A advogada do MTST Pernambuco, Cecília Gomes, criticou a proposta porque ela não garante o direito à moradia das famílias. “Eles queriam pagar R$ 1.000,00 em duas vezes e depois fizeram a proposta dos R$ 1.500,00. Alegam que não existem recursos orçamentários para realocar os moradores para casas em outra área. Mas não podemos esquecer que essa mesma Prefeitura tem R$ 20 milhões para gastar com publicidade”.
Diante do impasse, uma nova reunião foi marcada para a próxima segunda-feira (25). Segundo os moradores que conversaram com a reportagem da Marco Zero na semana passada, o aluguel de um barraco na região não sai por menos de R$ 400,00 por mês. O dinheiro oferecido pela Prefeitura garantiria apenas três meses de abrigo portanto.
No início da noite, a Prefeitura divulgou nota sem citar a proposta feita aos moradores e reforçando o argumento de que as casas estão comprometendo a estrutura do túnel. “No encontro, a Prefeitura do Recife voltou a tratar da pauta dos moradores e esclarecer a necessidade da remoção das famílias, dado o risco que as famílias correm permanecendo no local”, diz a nota.
A Prefeitura aproveitou a oportunidade para reiterar que a decisão de retirada dos moradores foi respaldada pela Justiça. “Na comunidade, onze famílias são alvo de uma ação judicial para desocupar a área. A ação é decorrente de laudos da Dircon e Defesa Civil, os quais atestam que as construções, totalmente irregulares, foram edificadas em cima do túnel, em local inapropriado e não projetado para receber qualquer tipo de edificação. A Justiça decidiu pela desocupação da parte de cima do túnel no último dia 4 de setembro. O despejo das famílias depende da notificação dos citados por parte da Justiça”.
A proposta do auxílio de R$ 1.500,00 foi duramente criticada pelo MTST de Pernambuco, que soltou nota na quinta-feira (21). “Considerando as 42 casas que seriam removidas, o valor total da negociação seria de R$ 63 mil, isso não representa, por exemplo, a quantia de 1 unidade do Programa Minha Casa, Minha Vida …para a faixa 1 (para famílias que recebem de 0 a 3 salários mínimos). É urgente que o Prefeito, Geraldo Júlio, entenda a necessidade de tratar a questão da moradia como política pública. Pois, a situação de risco não é produzida pelas famílias, que pela necessidade de morar, ocupam uma área inadequada. Esse risco é fruto da falta de uma política que garanta a moradia como direito fundamental”.
O MTST defende uma solução negociada que garanta a moradia para os moradores do Pocotó. “Soluções existem e de baixo custo. Desapropriar um imóvel abandonado com elevadas dívidas de imposto, identificar área pública na qual as famílias possam construir, etc.
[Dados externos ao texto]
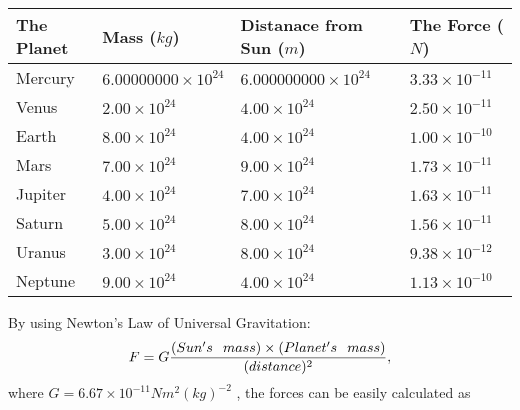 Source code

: \documentclass[12pt]{article}
\begin{document}
 
\begin{tabular}{|l|l|l|l|}
\hline
The Planet & Mass ($kg$) & Distanace from Sun ($m$) & The Force ($N$)\\
\hline
Mercury  &
           $ %
6.00000000 \times 10^{24} $   &
             $ %
6.000000000 \times 10^{24} $    & $ %
3.33 \times 10^{-11} $
\\  \hline
Venus    &
           $  %
2.00 \times 10^{24}  $     &
             $ %
4.00 \times 10^{24} $    & $ %
2.50 \times 10^{-11} $
\\  \hline
Earth    &
           $  %
8.00 \times 10^{24}  $     &
             $ %
4.00 \times 10^{24} $    & $ %
1.00 \times 10^{-10} $
\\   \hline
Mars     &
           $  %
7.00 \times 10^{24} $     &
             $ %
9.00 \times 10^{24} $    & $ %
1.73 \times 10^{-11} $
\\   \hline
Jupiter  &
           $  %
4.00 \times 10^{24} $    &
             $ %
7.00 \times 10^{24} $    & $ %
1.63 \times 10^{-11} $
\\  \hline
Saturn   &
           $  %
5.00 \times 10^{24} $    &
             $ %
8.00 \times 10^{24}  $    & $ %
1.56 \times 10^{-11} $
\\  \hline
Uranus   &
           $  %
3.00 \times 10^{24} $    &
             $ %
8.00 \times 10^{24} $    & $ %
9.38 \times 10^{-12} $
\\  \hline
Neptune  &
           $  %
9.00 \times 10^{24} $    &
             $ %
4.00 \times 10^{24} $    & $ %
1.13 \times 10^{-10} $
\\  \hline
 
\end{tabular}
 
 
 
 
 
 
\noindent{}

By using Newton's Law of Universal Gravitation:
\[
F=G \frac{(Sun's \hspace{0.1in} mass) \times (Planet's \hspace{0.1in} mass)} { (distance)^2},
\]
where
$ G= %
6.67 \times 10^{-11} N m^{2}(kg)^{-2}$ , the forces can be easily calculated as
 
\vspace{0.2in}
 
\end{document}
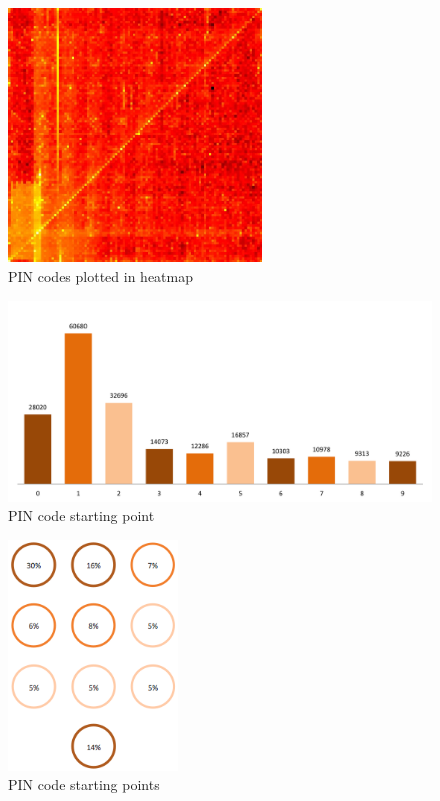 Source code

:   \begin{figure}[H]
    \centering
    \includegraphics[width=0.6\textwidth]{pics/analysis/datagenetics.jpg}
    \caption{PIN codes plotted in heatmap \cite{datagenetics}}
    \label{fig:datagenetics}
  \end{figure}

  \begin{figure}[H]
    \centering
    \includegraphics[width=\textwidth]{pics/analysis/pinstart.png}
    \caption{PIN code starting point}
    \label{fig:pinstart}
  \end{figure}

  \begin{figure}[H]
    \centering
    \includegraphics[width=0.40\textwidth]{pics/analysis/startpointpin.png}
    \caption{PIN code starting points}
    \label{fig:pinstart2}
  \end{figure}

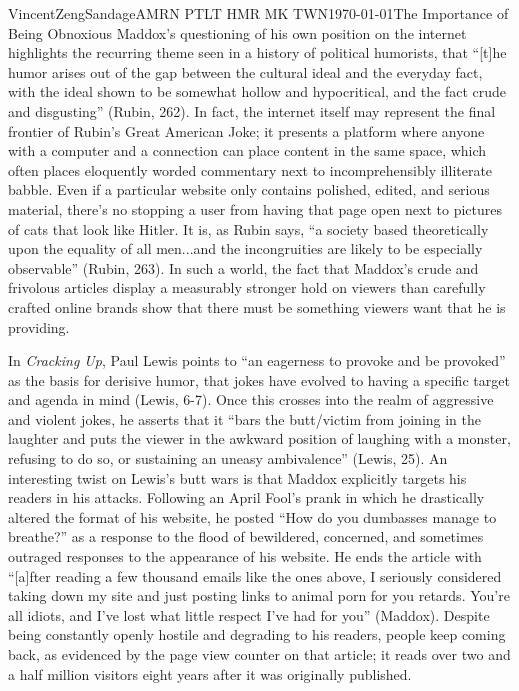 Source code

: \documentclass[12 pt]{article}
\begin{document}
\begin{mla}{Vincent}{Zeng}{Sandage}{AMRN PTLT HMR MK TWN}{\today}{The Importance of Being Obnoxious}
	Maddox's questioning of his own position on the internet highlights the recurring theme seen in a history of political humorists, that ``[t]he humor arises out of the gap between the cultural ideal and the everyday fact, with the ideal shown to be somewhat hollow and hypocritical, and the fact crude and disgusting'' (Rubin, 262). In fact, the internet itself may represent the final frontier of Rubin's Great American Joke; it presents a platform where anyone with a computer and a connection can place content in the same space, which often places eloquently worded commentary next to incomprehensibly illiterate babble. Even if a particular website only contains polished, edited, and serious material, there's no stopping a user from having that page open next to pictures of cats that look like Hitler. It is, as Rubin says, ``a society based theoretically upon the equality of all men...and the incongruities are likely to be especially observable'' (Rubin, 263). In such a world, the fact that Maddox's crude and frivolous articles display a measurably stronger hold on viewers than carefully crafted online brands show that there must be something viewers want that he is providing.

	In \textit{Cracking Up}, Paul Lewis points to ``an eagerness to provoke and be provoked'' as the basis for derisive humor, that jokes have evolved to having a specific target and agenda in mind (Lewis, 6-7). Once this crosses into the realm of aggressive and violent jokes, he asserts that it ``bars the butt/victim from joining in the laughter and puts the viewer in the awkward  position of laughing with a monster, refusing to do so, or sustaining an uneasy ambivalence'' (Lewis, 25). An interesting twist on Lewis's butt wars is that Maddox explicitly targets his readers in his attacks. Following an April Fool's prank in which he drastically altered the format of his website, he posted ``How do you dumbasses  manage to breathe?'' as a response to the flood of bewildered, concerned, and sometimes outraged responses to the appearance of his website. He ends the article with ``[a]fter reading a few thousand emails like the ones above, I seriously considered taking down my site and just posting links to animal porn for you retards. You're all idiots, and I've lost what little respect I've had for you'' (Maddox). Despite being constantly openly hostile and degrading to his readers, people keep coming back, as evidenced by the page view counter on that article; it reads over two and a half million visitors eight years after it was originally published.


\end{mla}
\end{document}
O que não dá é despejar e jogar as famílias para outro lugar. O problema é a falta de moradia, não as famílias trabalhadoras”, afirma a nota. Segundo o MTST, 70 mil famílias não têm o direito à moradia garantido no Recife e 5 mil delas recebem auxílio-moradia de R$ 200,00 da Prefeitura, tendo que complementar com renda própria o pagamento do aluguel.
A reunião desta terça-feira só aconteceu porque na quinta-feira (14) os moradores decidiram protestar contra a ameaça de despejo. Eles fecharam por mais de uma hora a Avenida Ernesto de Paula Santos forçando a abertura do diálogo por parte da Prefeitura.
Onze dos moradores são citados em ação demolitória requerida pela Prefeitura junto à 3a Vara da Fazenda Pública da Capital. Cinco deles já foram notificados pela Justiça. O prazo de três dias para a saída voluntária passa a contar a partir da notificação dos outros seis moradores. Caso eles não sejam localizados, a citação pode ser feita via publicação no Diário Oficial. Segundo os advogados do MTST, a Prefeitura se negou a retirar a ação. Informou apenas que não faria nenhum movimento para a retirada dos moradores até eles estarem cadastrados para receberem os R$ 1.500,00.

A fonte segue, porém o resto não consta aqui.